BRIEF: Apart from the pictures, print the data below exactly as given.

(Document images with source code)

====

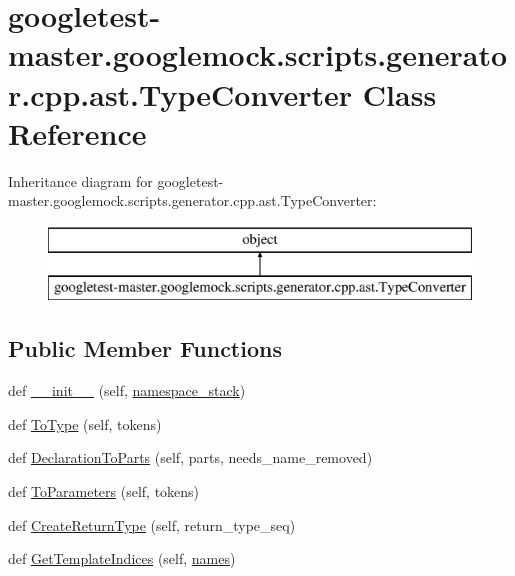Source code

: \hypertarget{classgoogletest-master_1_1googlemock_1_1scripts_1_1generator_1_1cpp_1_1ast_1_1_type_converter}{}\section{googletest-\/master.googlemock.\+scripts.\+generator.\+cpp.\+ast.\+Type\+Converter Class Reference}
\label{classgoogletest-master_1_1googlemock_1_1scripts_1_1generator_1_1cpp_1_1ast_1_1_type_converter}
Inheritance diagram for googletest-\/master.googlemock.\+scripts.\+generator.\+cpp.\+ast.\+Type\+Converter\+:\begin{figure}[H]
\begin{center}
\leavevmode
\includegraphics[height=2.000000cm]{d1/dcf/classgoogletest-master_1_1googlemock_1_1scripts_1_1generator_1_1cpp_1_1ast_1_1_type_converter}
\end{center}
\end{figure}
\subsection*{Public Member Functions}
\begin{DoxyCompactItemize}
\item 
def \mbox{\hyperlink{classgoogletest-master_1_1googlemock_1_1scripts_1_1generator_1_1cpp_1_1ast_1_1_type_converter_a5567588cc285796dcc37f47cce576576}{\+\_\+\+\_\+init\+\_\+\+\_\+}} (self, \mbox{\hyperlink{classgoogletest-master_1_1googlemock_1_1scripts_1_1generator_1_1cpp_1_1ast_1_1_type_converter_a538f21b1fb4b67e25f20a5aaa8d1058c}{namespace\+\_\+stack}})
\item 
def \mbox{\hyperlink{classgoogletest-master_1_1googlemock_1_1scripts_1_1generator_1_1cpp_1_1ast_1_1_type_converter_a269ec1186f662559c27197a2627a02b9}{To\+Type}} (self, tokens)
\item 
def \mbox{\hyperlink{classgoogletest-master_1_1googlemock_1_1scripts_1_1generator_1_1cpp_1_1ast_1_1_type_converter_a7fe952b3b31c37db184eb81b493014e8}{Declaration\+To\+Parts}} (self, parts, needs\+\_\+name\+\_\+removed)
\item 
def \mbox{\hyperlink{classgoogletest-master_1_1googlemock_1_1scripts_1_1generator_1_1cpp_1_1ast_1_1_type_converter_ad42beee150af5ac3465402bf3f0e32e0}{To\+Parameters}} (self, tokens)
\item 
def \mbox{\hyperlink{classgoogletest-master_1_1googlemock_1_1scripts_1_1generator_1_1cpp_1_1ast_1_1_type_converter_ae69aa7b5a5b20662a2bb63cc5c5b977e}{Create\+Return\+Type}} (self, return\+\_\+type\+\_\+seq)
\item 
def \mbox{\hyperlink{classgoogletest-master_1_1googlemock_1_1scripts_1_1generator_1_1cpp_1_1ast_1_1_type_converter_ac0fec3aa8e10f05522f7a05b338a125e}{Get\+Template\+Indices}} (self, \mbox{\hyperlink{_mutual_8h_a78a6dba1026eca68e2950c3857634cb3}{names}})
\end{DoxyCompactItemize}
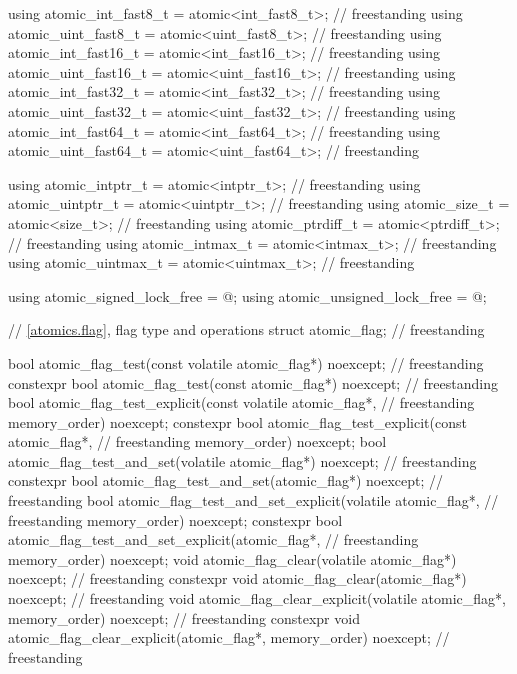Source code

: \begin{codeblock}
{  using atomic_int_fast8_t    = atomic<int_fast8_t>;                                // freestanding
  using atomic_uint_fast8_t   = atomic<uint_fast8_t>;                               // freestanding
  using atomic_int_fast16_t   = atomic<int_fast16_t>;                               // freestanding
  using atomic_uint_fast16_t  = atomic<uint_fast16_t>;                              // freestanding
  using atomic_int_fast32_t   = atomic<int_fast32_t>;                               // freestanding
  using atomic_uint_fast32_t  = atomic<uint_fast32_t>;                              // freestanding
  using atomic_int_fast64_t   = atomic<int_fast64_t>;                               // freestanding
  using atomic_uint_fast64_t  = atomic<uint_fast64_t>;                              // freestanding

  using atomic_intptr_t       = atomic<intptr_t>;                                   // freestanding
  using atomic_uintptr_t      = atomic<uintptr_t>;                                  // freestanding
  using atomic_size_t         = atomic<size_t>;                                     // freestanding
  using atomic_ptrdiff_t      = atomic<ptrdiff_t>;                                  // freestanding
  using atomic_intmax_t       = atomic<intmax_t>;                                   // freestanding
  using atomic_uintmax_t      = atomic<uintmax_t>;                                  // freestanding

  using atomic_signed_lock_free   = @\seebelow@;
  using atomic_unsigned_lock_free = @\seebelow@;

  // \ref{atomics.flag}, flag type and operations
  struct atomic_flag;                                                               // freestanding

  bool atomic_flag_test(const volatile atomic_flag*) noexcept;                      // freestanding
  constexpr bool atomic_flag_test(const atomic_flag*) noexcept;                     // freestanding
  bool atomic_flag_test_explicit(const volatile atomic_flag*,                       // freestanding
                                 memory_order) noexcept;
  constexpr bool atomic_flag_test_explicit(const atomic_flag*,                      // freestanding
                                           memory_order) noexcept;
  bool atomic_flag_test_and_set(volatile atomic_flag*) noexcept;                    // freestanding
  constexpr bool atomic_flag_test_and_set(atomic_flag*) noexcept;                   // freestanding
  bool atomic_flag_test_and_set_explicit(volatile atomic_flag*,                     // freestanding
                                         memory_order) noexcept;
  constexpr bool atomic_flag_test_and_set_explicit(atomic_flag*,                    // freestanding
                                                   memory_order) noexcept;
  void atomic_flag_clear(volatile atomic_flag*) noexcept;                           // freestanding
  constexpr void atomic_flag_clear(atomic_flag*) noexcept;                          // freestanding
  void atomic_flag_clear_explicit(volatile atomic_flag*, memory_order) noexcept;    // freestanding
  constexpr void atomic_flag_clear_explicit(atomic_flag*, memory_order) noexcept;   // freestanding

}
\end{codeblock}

====

OUTPUT FOR THIS EXERCISE:
Source code

: \hypertarget{classgoogletest-master_1_1googlemock_1_1scripts_1_1generator_1_1cpp_1_1ast_1_1_type_converter}{}\section{googletest-\/master.googlemock.\+scripts.\+generator.\+cpp.\+ast.\+Type\+Converter Class Reference}
\label{classgoogletest-master_1_1googlemock_1_1scripts_1_1generator_1_1cpp_1_1ast_1_1_type_converter}
Inheritance diagram for googletest-\/master.googlemock.\+scripts.\+generator.\+cpp.\+ast.\+Type\+Converter\+:\begin{figure}[H]
\begin{center}
\leavevmode
\includegraphics[height=2.000000cm]{d1/dcf/classgoogletest-master_1_1googlemock_1_1scripts_1_1generator_1_1cpp_1_1ast_1_1_type_converter}
\end{center}
\end{figure}
\subsection*{Public Member Functions}
\begin{DoxyCompactItemize}
\item 
def \mbox{\hyperlink{classgoogletest-master_1_1googlemock_1_1scripts_1_1generator_1_1cpp_1_1ast_1_1_type_converter_a5567588cc285796dcc37f47cce576576}{\+\_\+\+\_\+init\+\_\+\+\_\+}} (self, \mbox{\hyperlink{classgoogletest-master_1_1googlemock_1_1scripts_1_1generator_1_1cpp_1_1ast_1_1_type_converter_a538f21b1fb4b67e25f20a5aaa8d1058c}{namespace\+\_\+stack}})
\item 
def \mbox{\hyperlink{classgoogletest-master_1_1googlemock_1_1scripts_1_1generator_1_1cpp_1_1ast_1_1_type_converter_a269ec1186f662559c27197a2627a02b9}{To\+Type}} (self, tokens)
\item 
def \mbox{\hyperlink{classgoogletest-master_1_1googlemock_1_1scripts_1_1generator_1_1cpp_1_1ast_1_1_type_converter_a7fe952b3b31c37db184eb81b493014e8}{Declaration\+To\+Parts}} (self, parts, needs\+\_\+name\+\_\+removed)
\item 
def \mbox{\hyperlink{classgoogletest-master_1_1googlemock_1_1scripts_1_1generator_1_1cpp_1_1ast_1_1_type_converter_ad42beee150af5ac3465402bf3f0e32e0}{To\+Parameters}} (self, tokens)
\item 
def \mbox{\hyperlink{classgoogletest-master_1_1googlemock_1_1scripts_1_1generator_1_1cpp_1_1ast_1_1_type_converter_ae69aa7b5a5b20662a2bb63cc5c5b977e}{Create\+Return\+Type}} (self, return\+\_\+type\+\_\+seq)
\item 
def \mbox{\hyperlink{classgoogletest-master_1_1googlemock_1_1scripts_1_1generator_1_1cpp_1_1ast_1_1_type_converter_ac0fec3aa8e10f05522f7a05b338a125e}{Get\+Template\+Indices}} (self, \mbox{\hyperlink{_mutual_8h_a78a6dba1026eca68e2950c3857634cb3}{names}})
\end{DoxyCompactItemize}
Source code

: \begin{codeblock}
{  using atomic_int_fast8_t    = atomic<int_fast8_t>;                                // freestanding
  using atomic_uint_fast8_t   = atomic<uint_fast8_t>;                               // freestanding
  using atomic_int_fast16_t   = atomic<int_fast16_t>;                               // freestanding
  using atomic_uint_fast16_t  = atomic<uint_fast16_t>;                              // freestanding
  using atomic_int_fast32_t   = atomic<int_fast32_t>;                               // freestanding
  using atomic_uint_fast32_t  = atomic<uint_fast32_t>;                              // freestanding
  using atomic_int_fast64_t   = atomic<int_fast64_t>;                               // freestanding
  using atomic_uint_fast64_t  = atomic<uint_fast64_t>;                              // freestanding

  using atomic_intptr_t       = atomic<intptr_t>;                                   // freestanding
  using atomic_uintptr_t      = atomic<uintptr_t>;                                  // freestanding
  using atomic_size_t         = atomic<size_t>;                                     // freestanding
  using atomic_ptrdiff_t      = atomic<ptrdiff_t>;                                  // freestanding
  using atomic_intmax_t       = atomic<intmax_t>;                                   // freestanding
  using atomic_uintmax_t      = atomic<uintmax_t>;                                  // freestanding

  using atomic_signed_lock_free   = @\seebelow@;
  using atomic_unsigned_lock_free = @\seebelow@;

  // \ref{atomics.flag}, flag type and operations
  struct atomic_flag;                                                               // freestanding

  bool atomic_flag_test(const volatile atomic_flag*) noexcept;                      // freestanding
  constexpr bool atomic_flag_test(const atomic_flag*) noexcept;                     // freestanding
  bool atomic_flag_test_explicit(const volatile atomic_flag*,                       // freestanding
                                 memory_order) noexcept;
  constexpr bool atomic_flag_test_explicit(const atomic_flag*,                      // freestanding
                                           memory_order) noexcept;
  bool atomic_flag_test_and_set(volatile atomic_flag*) noexcept;                    // freestanding
  constexpr bool atomic_flag_test_and_set(atomic_flag*) noexcept;                   // freestanding
  bool atomic_flag_test_and_set_explicit(volatile atomic_flag*,                     // freestanding
                                         memory_order) noexcept;
  constexpr bool atomic_flag_test_and_set_explicit(atomic_flag*,                    // freestanding
                                                   memory_order) noexcept;
  void atomic_flag_clear(volatile atomic_flag*) noexcept;                           // freestanding
  constexpr void atomic_flag_clear(atomic_flag*) noexcept;                          // freestanding
  void atomic_flag_clear_explicit(volatile atomic_flag*, memory_order) noexcept;    // freestanding
  constexpr void atomic_flag_clear_explicit(atomic_flag*, memory_order) noexcept;   // freestanding

}
\end{codeblock}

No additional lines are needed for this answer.